Naoko and Atsuko are actually joined by the forever-beaming Risa Kawano on drums. The band are already planning for his or her subsequent album, which Naoko hints could have a late-Beatles-style psychedelic affect.
“If individuals will look again and say, ‘There was once this actually enjoyable band from Osaka,’ that’s sufficient for me,” she says of their legacy. I ask her what recommendation she would give now to her 40-year youthful self. “I’ve no recommendation,” she laughs. “I’m very free and I’m not earnest.
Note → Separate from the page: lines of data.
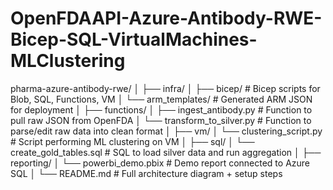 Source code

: # OpenFDAAPI-Azure-Antibody-RWE-Bicep-SQL-VirtualMachines-MLClustering

pharma-azure-antibody-rwe/
│
├── infra/
│   ├── bicep/                    # Bicep scripts for Blob, SQL, Functions, VM
│   └── arm_templates/            # Generated ARM JSON for deployment
│
├── functions/
│   ├── ingest_antibody.py        # Function to pull raw JSON from OpenFDA
│   └── transform_to_silver.py    # Function to parse/edit raw data into clean format
│
├── vm/
│   └── clustering_script.py      # Script performing ML clustering on VM
│
├── sql/
│   └── create_gold_tables.sql    # SQL to load silver data and run aggregation
│
├── reporting/
│   └── powerbi_demo.pbix         # Demo report connected to Azure SQL
│
└── README.md                     # Full architecture diagram + setup steps
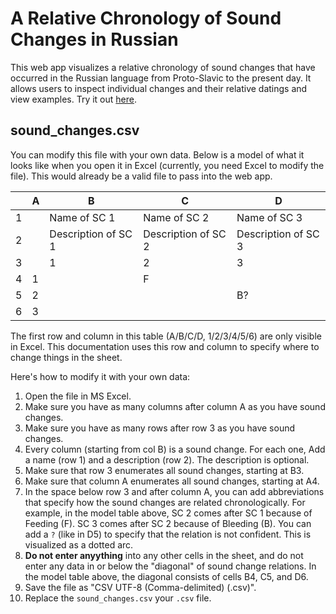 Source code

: # A Relative Chronology of Sound Changes in Russian
This web app visualizes a relative chronology of sound changes that have occurred in the Russian language from Proto-Slavic to the present day. It allows users to inspect individual changes and their relative datings and view examples. Try it out [here](https://relchron.eu.pythonanywhere.com).

## sound_changes.csv
You can modify this file with your own data. Below is a model of what it looks like when you open it in Excel (currently, you need Excel to modify the file). This would already be a valid file to pass into the web app.

|  | A | B | C | D |
|---|---|---|---|---|
| 1 |  | Name of SC 1 | Name of SC 2 | Name of SC 3 |
| 2 |  | Description of SC 1 | Description of SC 2 | Description of SC 3 |
| 3 |  | 1 | 2 | 3 |
| 4 | 1 |  | F | |
| 5 | 2 |  |  | B? |
| 6 | 3 |  |  | |

The first row and column in this table (A/B/C/D, 1/2/3/4/5/6) are only visible in Excel. This documentation uses this row and column to specify where to change things in the sheet.

Here's how to modify it with your own data:
 1. Open the file in MS Excel.
 2. Make sure you have as many columns after column A as you have sound changes.
 3. Make sure you have as many rows after row 3 as you have sound changes.
 4. Every column (starting from col B) is a sound change. For each one, Add a name (row 1) and a description (row 2). The description is optional.
 5. Make sure that row 3 enumerates all sound changes, starting at B3.
 6. Make sure that column A enumerates all sound changes, starting at A4.
 7. In the space below row 3 and after column A, you can add abbreviations that specify how the sound changes are related chronologically. For example, in the model table above, SC 2 comes after SC 1 because of Feeding (F). SC 3 comes after SC 2 because of Bleeding (B). You can add a `?` (like in D5) to specify that the relation is not confident. This is visualized as a dotted arc.
 8. **Do not enter anyything** into any other cells in the sheet, and do not enter any data in or below the "diagonal" of sound change relations. In the model table above, the diagonal consists of cells B4, C5, and D6.
 9. Save the file as "CSV UTF-8 (Comma-delimited) (.csv)".
 10. Replace the `sound_changes.csv` your `.csv` file. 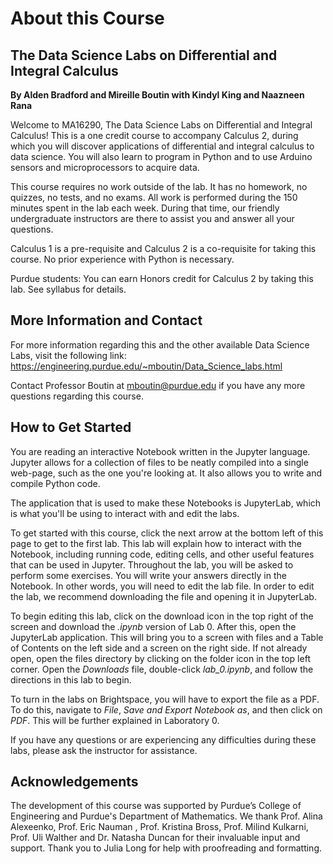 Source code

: # About this Course
## The Data Science Labs on Differential and Integral Calculus
**By Alden Bradford and Mireille Boutin with Kindyl King and Naazneen Rana**

Welcome to MA16290, The Data Science Labs on Differential and Integral Calculus! This is a one credit course to accompany Calculus 2, during which you will discover applications of differential and integral calculus to data science. You will also learn to program in Python and to use Arduino sensors and microprocessors to acquire data.

This course requires no work outside of the lab. It has no homework, no quizzes, no tests, and no exams. All work is performed during the 150 minutes spent in the lab each week. During that time, our friendly undergraduate instructors are there to assist you and answer all your questions.

Calculus 1 is a pre-requisite and Calculus 2 is a co-requisite for taking this course. No prior experience with Python is necessary.

Purdue students: You can earn Honors credit for Calculus 2 by taking this lab. See syllabus for details.
<br>

## More Information and Contact

For more information regarding this and the other available Data Science Labs, visit the following link: 
https://engineering.purdue.edu/~mboutin/Data_Science_labs.html

Contact Professor Boutin at mboutin@purdue.edu if you have any more questions regarding this course.
<br>

## How to Get Started

You are reading an interactive Notebook written in the Jupyter language. Jupyter allows for a collection of files to be neatly compiled into a single web-page, such as the one you're looking at. It also allows you to write and compile Python code. 

The application that is used to make these Notebooks is JupyterLab, which is what you'll be using to interact with and edit the labs. 

To get started with this course, click the next arrow at the bottom left of this page to get to the first lab. This lab will explain how to interact with the Notebook, including running code, editing cells, and other useful features that can be used in Jupyter. Throughout the lab, you will be asked to perform some exercises. You will write your answers directly in the Notebook. In other words, you will need to edit the lab file. In order to edit the lab, we recommend downloading the file and opening it in JupyterLab.

To begin editing this lab, click on the download icon in the top right of the screen and download the *.ipynb* version of Lab 0. After this, open the JupyterLab application. This will bring you to a screen with files and a Table of Contents on the left side and a screen on the right side. If not already open, open the files directory by clicking on the folder icon in the top left corner. Open the *Downloads* file, double-click *lab_0.ipynb*, and follow the directions in this lab to begin.

To turn in the labs on Brightspace, you will have to export the file as a PDF. To do this, navigate to *File*, *Save and Export Notebook as*, and then click on *PDF*. This will be further explained in Laboratory 0.

If you have any questions or are experiencing any difficulties during these labs, please ask the instructor for assistance.

## Acknowledgements

The development of this course was supported by Purdue’s College of Engineering and Purdue's Department of Mathematics. We thank Prof. Alina Alexeenko, Prof. Eric Nauman , Prof.  Kristina Bross, Prof. Milind Kulkarni, Prof. Uli Walther and Dr. Natasha Duncan for their invaluable input and support. Thank you to Julia Long for help with proofreading and formatting.  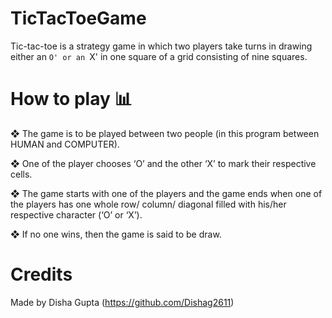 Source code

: # TicTacToeGame

Tic-tac-toe is a strategy game in which two players take turns in drawing either an `O' or an `X' in one square of a grid consisting of nine squares.

# How to play :bar_chart:

❖ The game is to be played between two people (in this program between HUMAN and COMPUTER).

❖ One of the player chooses ‘O’ and the other ‘X’ to mark their respective cells.

❖ The game starts with one of the players and the game ends when one of the players has one whole row/ column/ diagonal filled with his/her  respective character (‘O’ or ‘X’).

❖ If no one wins, then the game is said to be draw.

# Credits

Made by Disha Gupta (https://github.com/Dishag2611)
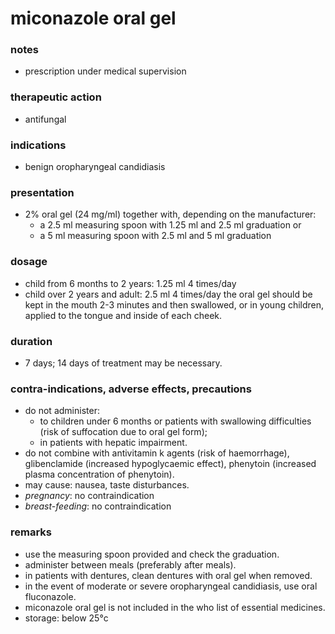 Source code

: # miconazole oral gel

### notes
+ prescription under medical supervision
### therapeutic action

+ antifungal

### indications
+ benign oropharyngeal candidiasis

### presentation
+ 2% oral gel (24 mg/ml) together with, depending on the manufacturer:
    - a 2.5 ml measuring spoon with 1.25 ml and 2.5 ml graduation
or
    - a 5 ml measuring spoon with 2.5 ml and 5 ml graduation

### dosage
+ child from 6 months to 2 years: 1.25 ml 4 times/day
+ child over 2 years and adult: 2.5 ml 4 times/day
the oral gel should be kept in the mouth 2-3 minutes and then swallowed, or in young children, applied to the tongue and inside of each cheek.

### duration
+ 7 days; 14 days of treatment may be necessary.

### contra-indications, adverse effects, precautions

+ do not administer:
    - to children under 6 months or patients with swallowing difficulties (risk of suffocation due to oral gel form);
    - in patients with hepatic impairment.
+ do not combine with antivitamin k agents (risk of haemorrhage), glibenclamide (increased hypoglycaemic effect), phenytoin (increased plasma concentration of phenytoin).
+ may cause: nausea, taste disturbances.
+ *pregnancy*: no contraindication
+ *breast-feeding*: no contraindication

### remarks
+ use the measuring spoon provided and check the graduation.
+ administer between meals (preferably after meals).
+ in patients with dentures, clean dentures with oral gel when removed.
+ in the event of moderate or severe oropharyngeal candidiasis, use oral fluconazole.
+ miconazole oral gel is not included in the who list of essential medicines.
+ storage: below 25°c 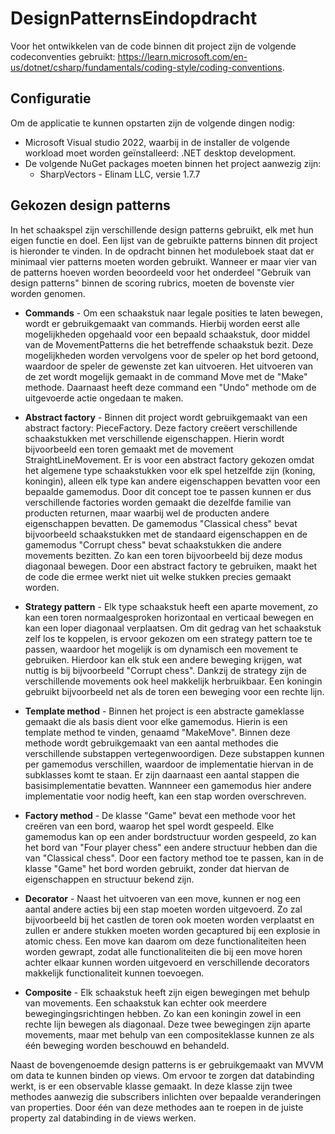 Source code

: # DesignPatternsEindopdracht

Voor het ontwikkelen van de code binnen dit project zijn de volgende codeconventies gebruikt: https://learn.microsoft.com/en-us/dotnet/csharp/fundamentals/coding-style/coding-conventions.



<h2>Configuratie</h2>

Om de applicatie te kunnen opstarten zijn de volgende dingen nodig:

- Microsoft Visual studio 2022, waarbij in de installer de volgende workload moet worden geïnstalleerd: .NET desktop development.
- De volgende NuGet packages moeten binnen het project aanwezig zijn:
  - SharpVectors - Elinam LLC, versie 1.7.7



<h2>Gekozen design patterns</h2>

In het schaakspel zijn verschillende design patterns gebruikt, elk met hun eigen functie en doel. Een lijst van de gebruikte patterns binnen dit project is hieronder te vinden. In de opdracht binnen het moduleboek staat dat er minimaal vier patterns moeten worden gebruikt. Wanneer er maar vier van de patterns hoeven worden beoordeeld voor het onderdeel "Gebruik van
design patterns" binnen de scoring rubrics, moeten de bovenste vier worden genomen.

- **Commands** - Om een schaakstuk naar legale posities te laten bewegen, wordt er gebruikgemaakt van commands. Hierbij worden eerst alle mogelijkheden opgehaald voor een bepaald schaakstuk, door middel van de MovementPatterns die het betreffende schaakstuk bezit. Deze mogelijkheden worden vervolgens voor de speler op het bord getoond, waardoor de speler de gewenste zet kan uitvoeren. Het uitvoeren van de zet wordt mogelijk gemaakt in de command Move met de "Make" methode. Daarnaast heeft deze command een "Undo" methode om de uitgevoerde actie ongedaan te maken.

- **Abstract factory** - Binnen dit project wordt gebruikgemaakt van een abstract factory: PieceFactory. Deze factory creëert verschillende schaakstukken met verschillende eigenschappen. Hierin wordt bijvoorbeeld een toren gemaakt met de movement StraightLineMovement. Er is voor een abstract factory gekozen omdat het algemene type schaakstukken voor elk spel hetzelfde zijn (koning, koningin), alleen elk type kan andere eigenschappen bevatten voor een bepaalde gamemodus. Door dit concept toe te passen kunnen er dus verschillende factories worden gemaakt die dezelfde familie van producten returnen, maar waarbij wel de producten andere eigenschappen bevatten. De gamemodus "Classical chess" bevat bijvoorbeeld schaakstukken met de standaard eigenschappen en de gamemodus "Corrupt chess" bevat schaakstukken die andere movements bezitten. Zo kan een toren bijvoorbeeld bij deze modus diagonaal bewegen. Door een abstract factory te gebruiken, maakt het de code die ermee werkt niet uit welke stukken precies gemaakt worden. 

- **Strategy pattern** - Elk type schaakstuk heeft een aparte movement, zo kan een toren normaalgesproken horizontaal en verticaal bewegen en kan een loper diagonaal verplaatsen. Om dit gedrag van het schaakstuk zelf los te koppelen, is ervoor gekozen om een strategy pattern toe te passen, waardoor het mogelijk is om dynamisch een movement te gebruiken. Hierdoor kan elk stuk een andere beweging krijgen, wat nuttig is bij bijvoorbeeld "Corrupt chess". Dankzij de strategy zijn de verschillende movements ook heel makkelijk herbruikbaar. Een koningin gebruikt bijvoorbeeld net als de toren een beweging voor een rechte lijn.

- **Template method** - Binnen het project is een abstracte gameklasse gemaakt die als basis dient voor elke gamemodus. Hierin is een template method te vinden, genaamd "MakeMove". Binnen deze methode wordt gebruikgemaakt van een aantal methodes die verschillende substappen vertegenwoordigen. Deze substappen kunnen per gamemodus verschillen, waardoor de implementatie hiervan in de subklasses komt te staan. Er zijn daarnaast een aantal stappen die basisimplementatie bevatten. Wannneer een gamemodus hier andere implementatie voor nodig heeft, kan een stap worden overschreven.

- **Factory method** - De klasse "Game" bevat een methode voor het creëren van een bord, waarop het spel wordt gespeeld. Elke gamemodus kan op een ander bordstructuur worden gespeeld, zo kan het bord van "Four player chess" een andere structuur hebben dan die van "Classical chess". Door een factory method toe te passen, kan in de klasse "Game" het bord worden gebruikt, zonder dat hiervan de eigenschappen en structuur bekend zijn.

- **Decorator** - Naast het uitvoeren van een move, kunnen er nog een aantal andere acties bij een stap moeten worden uitgevoerd. Zo zal bijvoorbeeld bij het castlen de toren ook moeten worden verplaatst en zullen er andere stukken moeten worden gecaptured bij een explosie in atomic chess. Een move kan daarom om deze functionaliteiten heen worden gewrapt, zodat alle functionaliteiten die bij een move horen achter elkaar kunnen worden uitgevoerd en verschillende decorators makkelijk functionaliteit kunnen toevoegen.

- **Composite** - Elk schaakstuk heeft zijn eigen bewegingen met behulp van movements. Een schaakstuk kan echter ook meerdere bewegingingsrichtingen hebben. Zo kan een koningin zowel in een rechte lijn bewegen als diagonaal. Deze twee bewegingen zijn aparte movements, maar met behulp van een compositeklasse kunnen ze als één beweging worden beschouwd en behandeld. 

Naast de bovengenoemde design patterns is er gebruikgemaakt van MVVM om data te kunnen binden op views. Om ervoor te zorgen dat databinding werkt, is er een observable klasse gemaakt. In deze klasse zijn twee methodes aanwezig die subscribers inlichten over bepaalde veranderingen van properties. Door één van deze methodes aan te roepen in de juiste property zal databinding in de views werken.
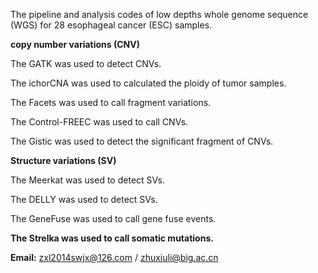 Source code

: The pipeline and analysis codes of low depths whole genome sequence (WGS) for 28 esophageal cancer (ESC) samples.


**copy number variations (CNV)**

The GATK was used to detect CNVs.

The ichorCNA was used to calculated the ploidy of tumor samples.

The Facets was used to call fragment variations.

The Control-FREEC was used to call CNVs.

The Gistic was used to detect the significant fragment of CNVs.

**Structure variations (SV)**

The Meerkat was used to detect SVs.

The DELLY was used to detect SVs.

The GeneFuse was used to call gene fuse events.


**The Strelka was used to call somatic mutations.**


**Email:** zxl2014swjx@126.com / zhuxiuli@big.ac.cn






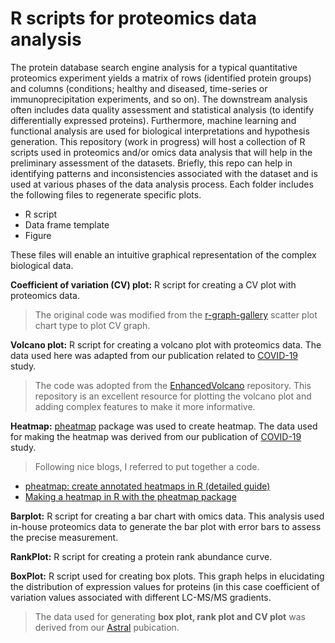 # R scripts for proteomics data analysis
The protein database search engine analysis for a typical quantitative proteomics experiment yields a matrix of rows (identified protein groups) and columns (conditions; healthy and diseased, time-series or immunoprecipitation experiments, and so on). The downstream analysis often includes data quality assessment and statistical analysis (to identify differentially expressed proteins). Furthermore, machine learning and functional analysis are used for biological interpretations and hypothesis generation.
This repository (work in progress) will host a collection of R scripts used in proteomics and/or omics data analysis that will help in the preliminary assessment of the datasets. Briefly, this repo can help in identifying patterns and inconsistencies associated with the dataset and is used at various phases of the data analysis process. Each folder includes the following files to regenerate specific plots. 
- R script
- Data frame template
- Figure

These files will enable an intuitive graphical representation of the complex biological data. 

**Coefficient of variation (CV) plot:** R script for creating a CV plot with proteomics data.
> The original code was modified from the [r-graph-gallery](https://r-graph-gallery.com/web-scatterplot-and-ggrepel.html) scatter plot chart type to plot CV graph.

**Volcano plot:** R script for creating a volcano plot with proteomics data. The data used here was adapted from our publication related to [COVID-19](https://www.ncbi.nlm.nih.gov/pmc/articles/PMC10092762/) study.
> The code was adopted from the [EnhancedVolcano](https://github.com/kevinblighe/EnhancedVolcano) repository. This repository is an excellent resource for plotting the volcano plot and adding complex features to make it more informative.

**Heatmap:** [pheatmap](https://r-charts.com/correlation/pheatmap/) package was used to create heatmap. The data used for making the heatmap was derived from our publication of [COVID-19](https://www.ncbi.nlm.nih.gov/pmc/articles/PMC10092762/) study.
> Following nice blogs, I referred to put together a code.
- [pheatmap: create annotated heatmaps in R (detailed guide)](https://www.reneshbedre.com/blog/heatmap-with-pheatmap-package-r.html#add-annotations)
- [Making a heatmap in R with the pheatmap package](https://davetang.org/muse/2018/05/15/making-a-heatmap-in-r-with-the-pheatmap-package/)

**Barplot:** R script for creating a bar chart with omics data. This analysis used in-house proteomics data to generate the bar plot with error bars to assess the precise measurement.

**RankPlot:** R script for creating a protein rank abundance curve. 

**BoxPlot:** R script used for creating box plots. This graph helps in elucidating the distribution of expression values for proteins (in this case coefficient of variation values associated with different LC-MS/MS gradients.

> The data used for generating **box plot, rank plot and CV plot** was derived from our [Astral](https://pubs.acs.org/doi/10.1021/acs.jproteome.4c00384) pubication. 
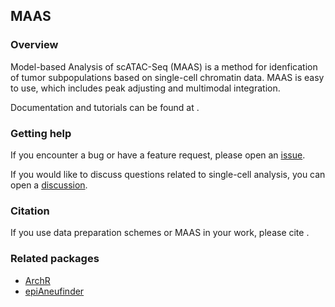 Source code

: ## MAAS

### Overview
Model-based Analysis of scATAC-Seq (MAAS) is a method for idenfication of tumor subpopulations based on single-cell
chromatin data. MAAS is easy to use, which includes peak adjusting and multimodal integration.

Documentation and tutorials can be found at <xxx>.

### Getting help

If you encounter a bug or have a feature request, please open an [issue](https://github.com/Larrycpan/MAAS/issues).

If you would like to discuss questions related to single-cell analysis,
you can open a [discussion](https://github.com/Larrycpan/MAAS/discussions).

### Citation

If you use data preparation schemes or MAAS in your work, please cite <xxx>.

### Related packages
-   [ArchR](https://www.archrproject.com/)
-   [epiAneufinder](https://github.com/colomemaria/epiAneufinder)
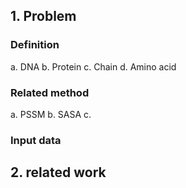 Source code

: ## 1. Problem 

### Definition 
a. DNA
b. Protein
c. Chain
d. Amino acid

### Related method
a. PSSM
b. SASA
c. 


### Input data 

## 2. related work 

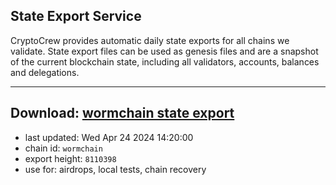 ## State Export Service
CryptoCrew provides automatic daily state exports for all chains we validate. State export files can be used as genesis files and are a snapshot of the current blockchain state, including all validators, accounts, balances and delegations.

---
**Download: [wormchain state export](https://dl-eu2.ccvalidators.com/SERVICE/wormchain/wormchain_export_8110398.json)**
---

- last updated: Wed Apr 24 2024 14:20:00
- chain id: `wormchain`
- export height: `8110398`
- use for: airdrops, local tests, chain recovery
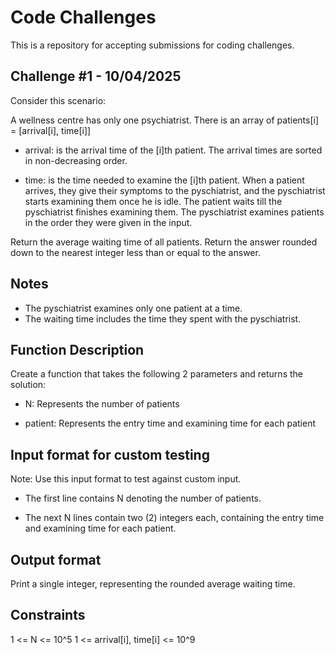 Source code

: # Code Challenges
This is a repository for accepting submissions for coding challenges.

## Challenge #1 - 10/04/2025
Consider this scenario:

A wellness centre has only one psychiatrist. There is an array of patients[i] = [arrival[i], time[i]]
​
- arrival: is the arrival time of the [i]th patient. The arrival times are sorted in non-decreasing order.

- time: is the time needed to examine the [i]th patient. When a patient arrives, they give their symptoms to the pyschiatrist, and the pyschiatrist starts examining them once he is idle. The patient waits till the pyschiatrist finishes examining them. The pyschiatrist examines patients in the order they were given in the input.

Return the average waiting time of all patients. Return the answer rounded down to the nearest integer less than or equal to the
answer.

## Notes

- ⁠The pyschiatrist examines only one patient at a time.
- ⁠The waiting time includes the time they spent with the pyschiatrist.

## Function Description

Create a function that takes the following 2 parameters and returns the solution:

- ⁠N: Represents the number of patients

- patient: Represents the entry time and examining time for each patient

## Input format for custom testing

Note: Use this input format to test against custom input.

- The first line contains N denoting the number of patients.

- ⁠The next N lines contain two (2) integers each, containing the entry time and examining time for each patient.

## Output format

Print a single integer, representing the rounded average waiting time.

## Constraints

1 <= N <= 10^5
1 <= arrival[i], time[i] <= 10^9
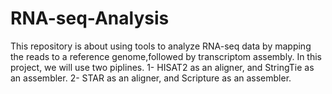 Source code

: # RNA-seq-Analysis
This repository is about using tools to analyze RNA-seq data by mapping the reads to a reference genome,followed by transcriptom assembly.
In this project, we will use two piplines. 
  1-  HISAT2 as an aligner, and StringTie as an assembler.
  2-  STAR as an aligner, and Scripture as an assembler.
So even when I gave some recommendation to the 40-year youthful Naoko, she wouldn’t observe it, and I might not observe hers!”
I ask if she has a favorite Shonen Knife album or music, however she bats this away, too: “The following album would be the greatest one.” And so forth. “I by no means look again and I by no means really feel remorse,” she says, including she is going to in all probability by no means retire. “If I can reside for one more 40 years, I will be the oldest rock musician on the earth,” she laughs. “The happiest reminiscence continues to be sooner or later.”